■ **EXERCISE PROMPT**: Your output should be each line from the material below that has the word "atau".

■ **PROVIDED DATA**:
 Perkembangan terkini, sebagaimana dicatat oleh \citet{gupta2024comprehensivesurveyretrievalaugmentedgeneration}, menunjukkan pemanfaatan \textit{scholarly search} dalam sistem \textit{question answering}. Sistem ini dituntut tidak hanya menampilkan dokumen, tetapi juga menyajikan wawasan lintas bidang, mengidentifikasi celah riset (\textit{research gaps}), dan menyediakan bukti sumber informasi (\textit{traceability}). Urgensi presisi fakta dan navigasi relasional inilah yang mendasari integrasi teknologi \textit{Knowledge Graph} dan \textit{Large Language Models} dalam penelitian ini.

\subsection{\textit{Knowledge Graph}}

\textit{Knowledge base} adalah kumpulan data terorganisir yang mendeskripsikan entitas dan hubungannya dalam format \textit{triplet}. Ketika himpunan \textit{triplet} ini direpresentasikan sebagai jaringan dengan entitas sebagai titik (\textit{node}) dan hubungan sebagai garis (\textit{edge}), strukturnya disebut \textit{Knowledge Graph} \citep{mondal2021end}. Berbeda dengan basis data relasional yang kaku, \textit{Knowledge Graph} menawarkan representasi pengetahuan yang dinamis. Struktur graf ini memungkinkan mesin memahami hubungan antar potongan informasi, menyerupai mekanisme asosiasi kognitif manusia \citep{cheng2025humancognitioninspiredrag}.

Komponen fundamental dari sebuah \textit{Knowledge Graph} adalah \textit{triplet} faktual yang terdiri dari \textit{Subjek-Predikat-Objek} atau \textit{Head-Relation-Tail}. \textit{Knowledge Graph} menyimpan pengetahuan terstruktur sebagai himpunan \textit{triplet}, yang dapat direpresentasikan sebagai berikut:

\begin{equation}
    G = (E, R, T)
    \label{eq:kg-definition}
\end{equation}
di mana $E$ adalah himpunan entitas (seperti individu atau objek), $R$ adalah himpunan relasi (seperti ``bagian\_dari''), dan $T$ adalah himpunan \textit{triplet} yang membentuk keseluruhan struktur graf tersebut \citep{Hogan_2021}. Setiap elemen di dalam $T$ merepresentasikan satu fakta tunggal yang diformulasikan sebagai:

■ **TASK OUTPUT**:
Komponen fundamental dari sebuah \textit{Knowledge Graph} adalah \textit{triplet} faktual yang terdiri dari \textit{Subjek-Predikat-Objek} atau \textit{Head-Relation-Tail}. \textit{Knowledge Graph} menyimpan pengetahuan terstruktur sebagai himpunan \textit{triplet}, yang dapat direpresentasikan sebagai berikut:
di mana $E$ adalah himpunan entitas (seperti individu atau objek), $R$ adalah himpunan relasi (seperti ``bagian\_dari''), dan $T$ adalah himpunan \textit{triplet} yang membentuk keseluruhan struktur graf tersebut \citep{Hogan_2021}. Setiap elemen di dalam $T$ merepresentasikan satu fakta tunggal yang diformulasikan sebagai:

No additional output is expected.